8 grafici per spiegare cosa è successo nel 2015


L'anno appena conclusosi è stato ricco di eventi per i mercati finaziari. Tra i momenti che hanno generato maggiori tensioni ma anche opportunità di investimento troviamo a gennaio l'annuncio di Mario Draghi di un QE da 1.100 miliardi. Protagonista per molti mesi è stata poi la Grecia, con le elezioni prima e con il referendum dopo, ma senza grandi scosse per il mercato. Ad agosto occhi puntati sulla Cina che, con una serie di svalutazioni del cambio, fa crollare le Borse: a spaventare gli investitori sono le prospettive economiche del gigante asiatico. In autunno, poi, a tornare di scena è il rischio geopolitico per gli attentati di Parigi, il petrolio continua in caduta libera e la Fed dopo molti anni aumenta i tassi d'interesse. Morningstar ha riassunto in alcuni grafici cosa è successo nel corso del 2015.

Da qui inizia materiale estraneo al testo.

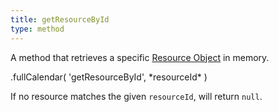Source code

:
 ```yaml
---
title: getResourceById
type: method
---
```


A method that retrieves a specific [Resource Object](resource-object) in memory.

<div class='spec' markdown='1'>
.fullCalendar( 'getResourceById', *resourceId* )
</div>

If no resource matches the given `resourceId`, will return `null`.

1. Emergenti vs Sviluppati

Il 2015 è stato un altro anno in cui i mercati sviluppati hanno vinto la partita con i mercati emergenti. Questa divergenza è stata notata soprattutto nella seconda parte dell'anno. 

 

2. La forza del dollaro

Uno dei fattori che hanno segnato i mercati nel 2015 è senza dubbio la forza del dollaro statunitense. Il grafico mostra l'evoluzione del biglietto verde nei confronti delle principali valute mondiali, ma l'apprezzamento del dollaro nei confronti dell'euro ha addirittura superato il 10%.

 

3. Il crollo delle materie prime

Insieme con la forza del dollaro un altro degli elementi che ci ricorderemo del 2015 è il forte calo dei prezzi delle materie prime.

4. Il growth supera il value

Per quanto riguarda gli stili di investimento, il 2015 è stato un altro anno (come il 2014 e il 2013) in cui il 'growth'  ha superato lo stile 'value' sia negli Stati Uniti che in Europa.

 

5. La diversità all'interno del mondo fixed income

Il grafico mostra le differenze significative che esistono tra i diversi segmenti del reddito fisso. Il focus è sulle tre principali categorie obbligazionarie in euro. Da sottolineare in particolare il forte calo e la maggiore volatilità dei bond governativi (rosso) rispetto alle obbligazioni societarie (in blu) e agli high yield (in verde).

 

6. Il piccolo è bello

...e redditizio se si confrontano i rendimenti (all'interno della stessa regione) tra i fondi large cap con quelli small cap.

 

7. Rendimento nullo per i monetari

Non sorprende nessuno sapere che i fondi monetari hanno reso molto nel 2015. Infatti è da diversi anni che hanno un rendimento inferiore all'1%. Quest'anno si può dire che il ritorno è stato praticamente nullo.

 

8. L'inizio della grande rotazione?

In termini di flussi, l'anno è stato molto interessante con un aprima parte in cui gli investitori hanno continuato a comprare fondi obbligazionari (in blu) e fondi misti (in verde). Ma nella seconda parte è come se le aspettative di rialzo dei tassi di interesse da parte della Fed abbiano spaventato gli investitori di reddito fisso e sembra si sia prodotto l'inizio di una grande rotazione a livello di asset, con deflussi dai bond e entrate non tanto nei fondi azionari quanto piuttosto in fondi alternativi.